Content starts

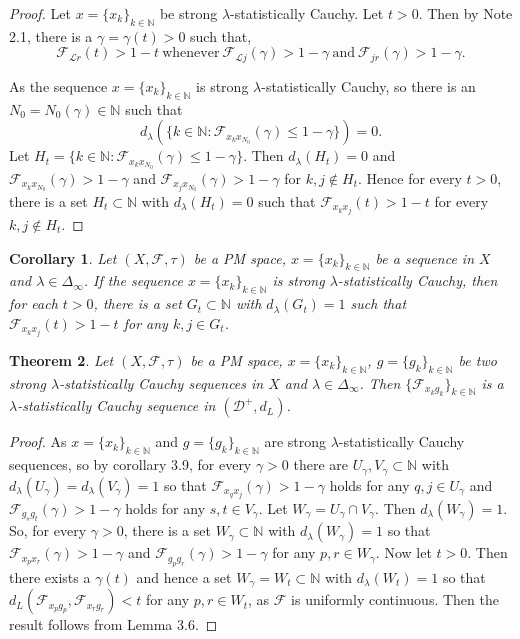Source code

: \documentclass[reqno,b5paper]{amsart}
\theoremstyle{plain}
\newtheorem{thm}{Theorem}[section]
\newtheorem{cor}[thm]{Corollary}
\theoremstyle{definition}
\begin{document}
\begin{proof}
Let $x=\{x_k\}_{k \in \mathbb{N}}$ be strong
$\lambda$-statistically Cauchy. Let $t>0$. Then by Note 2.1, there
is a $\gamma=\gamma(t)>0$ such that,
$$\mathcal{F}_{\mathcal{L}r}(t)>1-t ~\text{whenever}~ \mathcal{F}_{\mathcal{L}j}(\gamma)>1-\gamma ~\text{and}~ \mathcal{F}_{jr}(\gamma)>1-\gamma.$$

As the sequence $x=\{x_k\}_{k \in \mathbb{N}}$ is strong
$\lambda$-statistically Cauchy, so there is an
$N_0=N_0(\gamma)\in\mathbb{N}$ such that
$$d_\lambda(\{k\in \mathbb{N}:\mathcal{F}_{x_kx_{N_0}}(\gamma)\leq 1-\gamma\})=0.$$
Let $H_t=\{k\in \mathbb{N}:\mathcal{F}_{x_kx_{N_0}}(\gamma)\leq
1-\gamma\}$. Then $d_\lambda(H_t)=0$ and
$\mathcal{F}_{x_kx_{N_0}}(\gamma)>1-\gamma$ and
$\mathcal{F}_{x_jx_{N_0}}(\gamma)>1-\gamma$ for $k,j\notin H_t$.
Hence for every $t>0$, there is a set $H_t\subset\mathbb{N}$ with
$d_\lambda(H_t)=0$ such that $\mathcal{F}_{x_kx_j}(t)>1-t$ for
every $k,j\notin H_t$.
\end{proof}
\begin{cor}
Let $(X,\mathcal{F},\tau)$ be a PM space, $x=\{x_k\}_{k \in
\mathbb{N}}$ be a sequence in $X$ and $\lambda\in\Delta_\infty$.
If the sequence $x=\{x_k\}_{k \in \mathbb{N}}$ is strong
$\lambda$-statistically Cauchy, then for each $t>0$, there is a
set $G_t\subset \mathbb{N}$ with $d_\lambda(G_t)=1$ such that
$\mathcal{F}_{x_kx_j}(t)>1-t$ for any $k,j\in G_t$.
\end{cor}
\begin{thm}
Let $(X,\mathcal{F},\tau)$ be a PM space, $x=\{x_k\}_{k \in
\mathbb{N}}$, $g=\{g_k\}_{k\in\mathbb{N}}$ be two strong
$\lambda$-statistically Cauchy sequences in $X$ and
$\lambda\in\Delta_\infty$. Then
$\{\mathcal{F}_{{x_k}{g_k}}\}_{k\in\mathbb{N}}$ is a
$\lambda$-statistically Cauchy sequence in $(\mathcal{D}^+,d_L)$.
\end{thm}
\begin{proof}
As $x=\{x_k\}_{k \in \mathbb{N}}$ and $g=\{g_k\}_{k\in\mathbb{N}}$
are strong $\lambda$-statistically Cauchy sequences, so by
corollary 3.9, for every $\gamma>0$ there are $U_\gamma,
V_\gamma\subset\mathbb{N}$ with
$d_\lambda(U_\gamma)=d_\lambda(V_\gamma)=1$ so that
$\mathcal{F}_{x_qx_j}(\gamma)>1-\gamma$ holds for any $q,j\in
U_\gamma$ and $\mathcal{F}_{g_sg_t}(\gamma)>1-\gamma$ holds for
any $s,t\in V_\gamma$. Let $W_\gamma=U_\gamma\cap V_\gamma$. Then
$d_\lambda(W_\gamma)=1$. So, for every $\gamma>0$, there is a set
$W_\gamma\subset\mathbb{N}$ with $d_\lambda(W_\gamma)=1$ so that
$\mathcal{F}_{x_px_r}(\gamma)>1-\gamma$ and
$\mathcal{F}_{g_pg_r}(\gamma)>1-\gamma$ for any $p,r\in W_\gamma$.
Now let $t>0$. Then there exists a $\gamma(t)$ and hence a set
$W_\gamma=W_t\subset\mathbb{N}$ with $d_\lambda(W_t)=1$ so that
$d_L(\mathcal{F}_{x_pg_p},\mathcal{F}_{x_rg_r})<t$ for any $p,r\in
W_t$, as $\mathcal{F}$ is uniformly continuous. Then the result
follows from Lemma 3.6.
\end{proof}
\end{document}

Content ends
Content starts

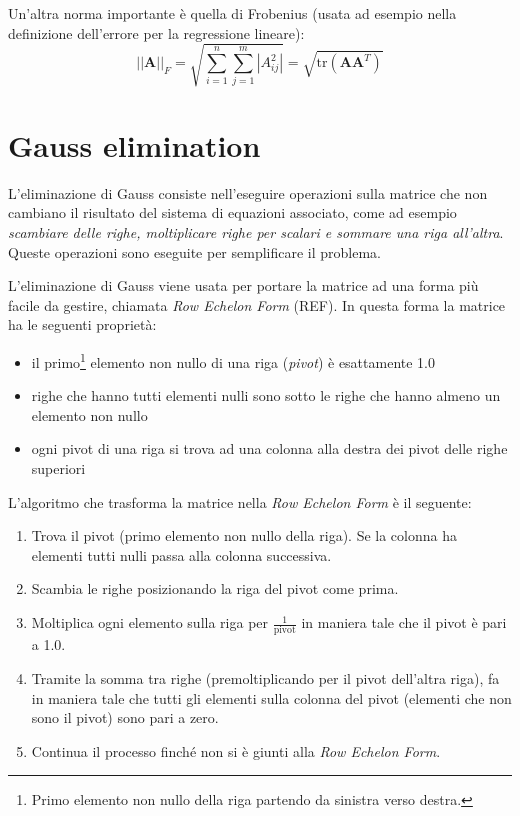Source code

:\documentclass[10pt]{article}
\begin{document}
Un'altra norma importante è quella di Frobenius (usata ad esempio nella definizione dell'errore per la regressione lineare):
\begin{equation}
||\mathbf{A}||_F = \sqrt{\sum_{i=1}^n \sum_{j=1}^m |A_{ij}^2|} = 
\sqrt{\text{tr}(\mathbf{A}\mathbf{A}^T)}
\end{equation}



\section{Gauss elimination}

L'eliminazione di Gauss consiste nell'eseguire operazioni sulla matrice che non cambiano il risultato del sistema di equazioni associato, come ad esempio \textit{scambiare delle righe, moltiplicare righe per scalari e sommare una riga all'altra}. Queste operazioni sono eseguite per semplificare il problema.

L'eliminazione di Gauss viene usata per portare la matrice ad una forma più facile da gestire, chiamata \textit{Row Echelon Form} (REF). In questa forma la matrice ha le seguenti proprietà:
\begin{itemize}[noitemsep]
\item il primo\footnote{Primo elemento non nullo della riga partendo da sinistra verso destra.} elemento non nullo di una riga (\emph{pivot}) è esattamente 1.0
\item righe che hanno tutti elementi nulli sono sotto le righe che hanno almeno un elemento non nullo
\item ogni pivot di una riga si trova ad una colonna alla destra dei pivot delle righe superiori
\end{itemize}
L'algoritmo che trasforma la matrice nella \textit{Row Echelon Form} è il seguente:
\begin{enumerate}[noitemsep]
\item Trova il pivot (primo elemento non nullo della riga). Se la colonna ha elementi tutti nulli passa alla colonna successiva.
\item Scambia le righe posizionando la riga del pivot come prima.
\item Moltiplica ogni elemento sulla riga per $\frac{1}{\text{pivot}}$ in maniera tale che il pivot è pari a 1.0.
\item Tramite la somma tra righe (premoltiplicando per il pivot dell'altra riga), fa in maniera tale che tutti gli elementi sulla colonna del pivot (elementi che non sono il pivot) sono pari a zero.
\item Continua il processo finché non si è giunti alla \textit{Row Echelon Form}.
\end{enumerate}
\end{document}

Content ends
Content starts

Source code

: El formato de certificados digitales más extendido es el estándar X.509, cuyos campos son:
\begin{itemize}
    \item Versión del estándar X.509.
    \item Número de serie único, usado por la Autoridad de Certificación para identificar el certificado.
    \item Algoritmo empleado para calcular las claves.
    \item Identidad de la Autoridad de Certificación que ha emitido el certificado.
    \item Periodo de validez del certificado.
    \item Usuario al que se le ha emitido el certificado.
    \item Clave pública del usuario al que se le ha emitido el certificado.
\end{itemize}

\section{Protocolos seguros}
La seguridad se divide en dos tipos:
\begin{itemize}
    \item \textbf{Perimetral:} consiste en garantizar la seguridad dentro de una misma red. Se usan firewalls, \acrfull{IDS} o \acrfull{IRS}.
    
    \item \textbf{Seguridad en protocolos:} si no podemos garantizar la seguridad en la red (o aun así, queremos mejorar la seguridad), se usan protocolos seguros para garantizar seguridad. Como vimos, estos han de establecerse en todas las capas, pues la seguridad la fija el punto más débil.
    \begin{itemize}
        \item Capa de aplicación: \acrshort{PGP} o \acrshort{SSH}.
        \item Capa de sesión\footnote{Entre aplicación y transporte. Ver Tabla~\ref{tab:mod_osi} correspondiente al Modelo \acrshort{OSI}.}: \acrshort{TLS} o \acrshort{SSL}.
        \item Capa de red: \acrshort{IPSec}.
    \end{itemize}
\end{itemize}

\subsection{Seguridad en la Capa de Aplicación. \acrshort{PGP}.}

Content ends

Go through the listing, find each line with the word "documentclass", and copy it.

: \documentclass[reqno,b5paper]{amsart}
:\documentclass[10pt]{article}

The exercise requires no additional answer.